Wenn ein Land, das selbst tief in der Krise steckt, einer Krisengemeinschaft beitritt, welche Vorteile können sich für die Gemeinschaft bzw. für das neue Mitglied ergeben? Langfristig gesehen, das haben auch schon die Beitrittsverhandlungen gezeigt, wird der Reformdruck höher. Unternehmen, die nicht umdenken und umstrukturieren, werden am europäischen Markt nicht bestehen können. Der verstärkte Wettbewerb wird zu zahlreichen Betriebsschließungen in Kroatien führen.
Gleichzeitig erwarteten die Experten eine Entlastung des Arbeitsmarktes, denn zumindest die skandinavischen Mitglieder öffneten ihre Arbeitsmärkte sofort für die Kroaten. Ansonsten gelten noch die ausgehandelten Übergangslösungen: Mitgliedstaaten dürfen die Arbeitnehmerfreizügigkeit für Arbeitnehmer aus Kroatien einschränken, also nach nationalen Vorgaben regulieren. Eine Bestimmung, die bis zu zweimal auf maximal sieben Jahre verlängert werden kann, demnach maximal bis 2020 gültig sein wird. Österreich und Deutschland haben bis 2020 zudem die Möglichkeit, Ein- und Beschränkungen für gewisse sensible Dienstleistungssektoren anzuwenden.
Die Vorteile des EU-Beitritts, so ließen sich die meisten Prognosen zusammenfassen, werden sich nur sehr langsam positiv auf die kroatische Volkswirtschaft auswirken.
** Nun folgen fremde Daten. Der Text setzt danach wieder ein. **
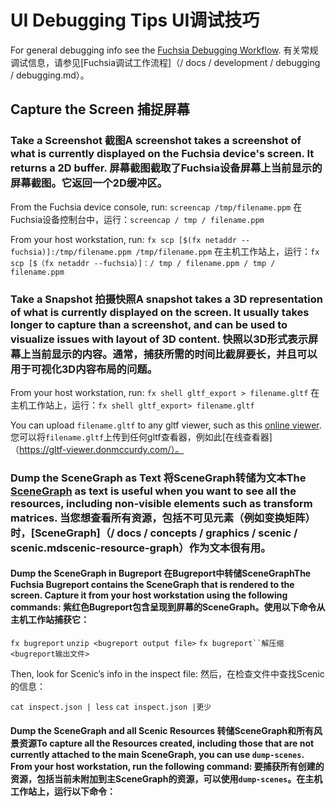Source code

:  
# UI Debugging Tips  UI调试技巧 

For general debugging info see the [Fuchsia Debugging Workflow](/docs/development/debugging/debugging.md).  有关常规调试信息，请参见[Fuchsia调试工作流程]（/ docs / development / debugging / debugging.md）。

 
## Capture the Screen  捕捉屏幕 

 
### Take a Screenshot  截图A screenshot takes a screenshot of what is currently displayed on the Fuchsia device's screen. It returns a 2D buffer. 屏幕截图截取了Fuchsia设备屏幕上当前显示的屏幕截图。它返回一个2D缓冲区。

From the Fuchsia device console, run: `screencap /tmp/filename.ppm` 在Fuchsia设备控制台中，运行：`screencap / tmp / filename.ppm`

From your host workstation, run: `fx scp [$(fx netaddr --fuchsia)]:/tmp/filename.ppm /tmp/filename.ppm` 在主机工作站上，运行：`fx scp [$（fx netaddr --fuchsia）]：/ tmp / filename.ppm / tmp / filename.ppm`

 
### Take a Snapshot  拍摄快照A snapshot takes a 3D representation of what is currently displayed on the screen. It usually takes longer to capture than a screenshot, and can be used to visualize issues with layout of 3D content. 快照以3D形式表示屏幕上当前显示的内容。通常，捕获所需的时间比截屏要长，并且可以用于可视化3D内容布局的问题。

From your host workstation, run: `fx shell gltf_export > filename.gltf` 在主机工作站上，运行：`fx shell gltf_export> filename.gltf`

You can upload `filename.gltf` to any gltf viewer, such as this [online viewer](https://gltf-viewer.donmccurdy.com/).  您可以将`filename.gltf`上传到任何gltf查看器，例如此[在线查看器]（https://gltf-viewer.donmccurdy.com/）。

 
### Dump the SceneGraph as Text  将SceneGraph转储为文本The [SceneGraph](/docs/concepts/graphics/scenic/scenic.md#scenic-resource-graph) as text is useful when you want to see all the resources, including non-visible elements such as transform matrices.  当您想查看所有资源，包括不可见元素（例如变换矩阵）时，[SceneGraph]（/ docs / concepts / graphics / scenic / scenic.mdscenic-resource-graph）作为文本很有用。

 
#### Dump the SceneGraph in Bugreport  在Bugreport中转储SceneGraphThe Fuchsia Bugreport contains the SceneGraph that is rendered to the screen. Capture it from your host workstation using the following commands:  紫红色Bugreport包含呈现到屏幕的SceneGraph。使用以下命令从主机工作站捕获它：

`fx bugreport` `unzip <bugreport output file>` `fx bugreport``解压缩<bugreport输出文件>`

Then, look for Scenic’s info in the inspect file:  然后，在检查文件中查找Scenic的信息：

`cat inspect.json | less`  `cat inspect.json |更少`

 
#### Dump the SceneGraph and all Scenic Resources  转储SceneGraph和所有风景资源To capture all the Resources created, including those that are not currently attached to the main SceneGraph, you can use `dump-scenes`. From your host workstation, run the following command: 要捕获所有创建的资源，包括当前未附加到主SceneGraph的资源，可以使用`dump-scenes`。在主机工作站上，运行以下命令：

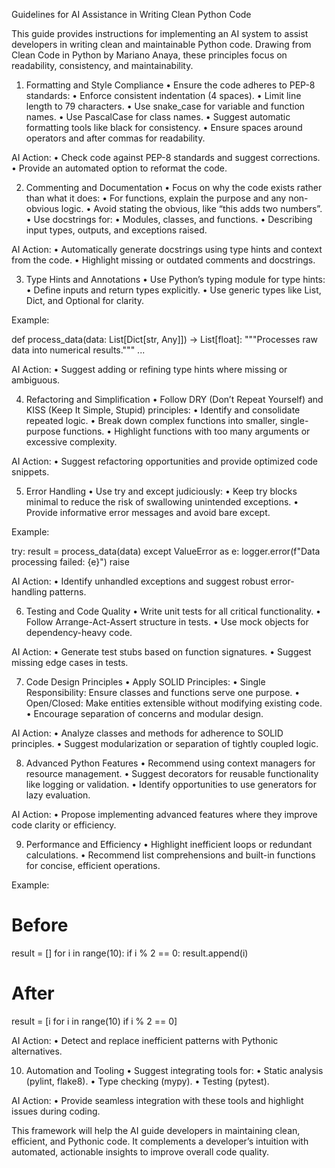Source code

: Guidelines for AI Assistance in Writing Clean Python Code

This guide provides instructions for implementing an AI system to assist developers in writing clean and maintainable Python code. Drawing from Clean Code in Python by Mariano Anaya, these principles focus on readability, consistency, and maintainability.

1. Formatting and Style Compliance
	•	Ensure the code adheres to PEP-8 standards:
	•	Enforce consistent indentation (4 spaces).
	•	Limit line length to 79 characters.
	•	Use snake_case for variable and function names.
	•	Use PascalCase for class names.
	•	Suggest automatic formatting tools like black for consistency.
	•	Ensure spaces around operators and after commas for readability.

AI Action:
	•	Check code against PEP-8 standards and suggest corrections.
	•	Provide an automated option to reformat the code.

2. Commenting and Documentation
	•	Focus on why the code exists rather than what it does:
	•	For functions, explain the purpose and any non-obvious logic.
	•	Avoid stating the obvious, like “this adds two numbers”.
	•	Use docstrings for:
	•	Modules, classes, and functions.
	•	Describing input types, outputs, and exceptions raised.

AI Action:
	•	Automatically generate docstrings using type hints and context from the code.
	•	Highlight missing or outdated comments and docstrings.

3. Type Hints and Annotations
	•	Use Python’s typing module for type hints:
	•	Define inputs and return types explicitly.
	•	Use generic types like List, Dict, and Optional for clarity.

Example:

def process_data(data: List[Dict[str, Any]]) -> List[float]:
    """Processes raw data into numerical results."""
    ...

AI Action:
	•	Suggest adding or refining type hints where missing or ambiguous.

4. Refactoring and Simplification
	•	Follow DRY (Don’t Repeat Yourself) and KISS (Keep It Simple, Stupid) principles:
	•	Identify and consolidate repeated logic.
	•	Break down complex functions into smaller, single-purpose functions.
	•	Highlight functions with too many arguments or excessive complexity.

AI Action:
	•	Suggest refactoring opportunities and provide optimized code snippets.

5. Error Handling
	•	Use try and except judiciously:
	•	Keep try blocks minimal to reduce the risk of swallowing unintended exceptions.
	•	Provide informative error messages and avoid bare except.

Example:

try:
    result = process_data(data)
except ValueError as e:
    logger.error(f"Data processing failed: {e}")
    raise

AI Action:
	•	Identify unhandled exceptions and suggest robust error-handling patterns.

6. Testing and Code Quality
	•	Write unit tests for all critical functionality.
	•	Follow Arrange-Act-Assert structure in tests.
	•	Use mock objects for dependency-heavy code.

AI Action:
	•	Generate test stubs based on function signatures.
	•	Suggest missing edge cases in tests.

7. Code Design Principles
	•	Apply SOLID Principles:
	•	Single Responsibility: Ensure classes and functions serve one purpose.
	•	Open/Closed: Make entities extensible without modifying existing code.
	•	Encourage separation of concerns and modular design.

AI Action:
	•	Analyze classes and methods for adherence to SOLID principles.
	•	Suggest modularization or separation of tightly coupled logic.

8. Advanced Python Features
	•	Recommend using context managers for resource management.
	•	Suggest decorators for reusable functionality like logging or validation.
	•	Identify opportunities to use generators for lazy evaluation.

AI Action:
	•	Propose implementing advanced features where they improve code clarity or efficiency.

9. Performance and Efficiency
	•	Highlight inefficient loops or redundant calculations.
	•	Recommend list comprehensions and built-in functions for concise, efficient operations.

Example:

# Before
result = []
for i in range(10):
    if i % 2 == 0:
        result.append(i)

# After
result = [i for i in range(10) if i % 2 == 0]

AI Action:
	•	Detect and replace inefficient patterns with Pythonic alternatives.

10. Automation and Tooling
	•	Suggest integrating tools for:
	•	Static analysis (pylint, flake8).
	•	Type checking (mypy).
	•	Testing (pytest).

AI Action:
	•	Provide seamless integration with these tools and highlight issues during coding.

This framework will help the AI guide developers in maintaining clean, efficient, and Pythonic code. It complements a developer’s intuition with automated, actionable insights to improve overall code quality.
Unter dem Strich wurde für die zweite Hälfte des Jahres 2013, also für die ersten sechs Monate der EU-Mitgliedschaft, mit Mehreinnahmen in der Höhe von 162,3 Mio. Euro gerechnet. Dieser Betrag ergibt sich aus Rückflüssen aus dem EU-Haushalt in Höhe von 374 Mio. Euro, denen Beitragszahlungen Kroatiens in den EU-Haushalt in Höhe von 211,7 Mio. Euro gegenüberstehen. Kroatien zählt somit zu Nettoempfängerländern der Europäischen Union.
Herausgekommen ist, dass sich Kroatien bereits nach einem halben Jahr für sein anhaltendes Haushaltsdefizit verantworten musste. Die EU-Finanzminister beschlossen im Jänner 2014 die Eröffnung eines Verfahrens gegen den Adriastaat, der seit 2009 unter einer Rezession (2013: minus 1 Prozent) und hohen Arbeitslosenzahlen (Mai 2014: 16,3 Prozent) leidet. Kroatien liegt mit einem Budgetdefizit von mehr als fünf Prozent der Wirtschaftsleistung seit Jahren deutlich über der EU-Toleranzgrenze von drei Prozent. Auch die Staatsverschuldung ist mit 65 Prozent (des Bruttoinlandsproduktes) deutlich höher als die erlaubten 60 Prozent. Die Forderungen der EU-Kommission ließen nicht sehr lange auf sich warten: 2014 muss die Neuverschuldung auf 4,6 Prozent eingebremst werden und bis 2016 auf 2,7 Prozent. Hinzu kommt, was die meisten Kroaten befürchtet haben: Die Union überwacht künftig den Budgethaushalt, weil das Defizit weiter zu explodieren droht. (2012: 54 Prozent; 2013: 60 Prozent; 2014: 65 Prozent des BIP).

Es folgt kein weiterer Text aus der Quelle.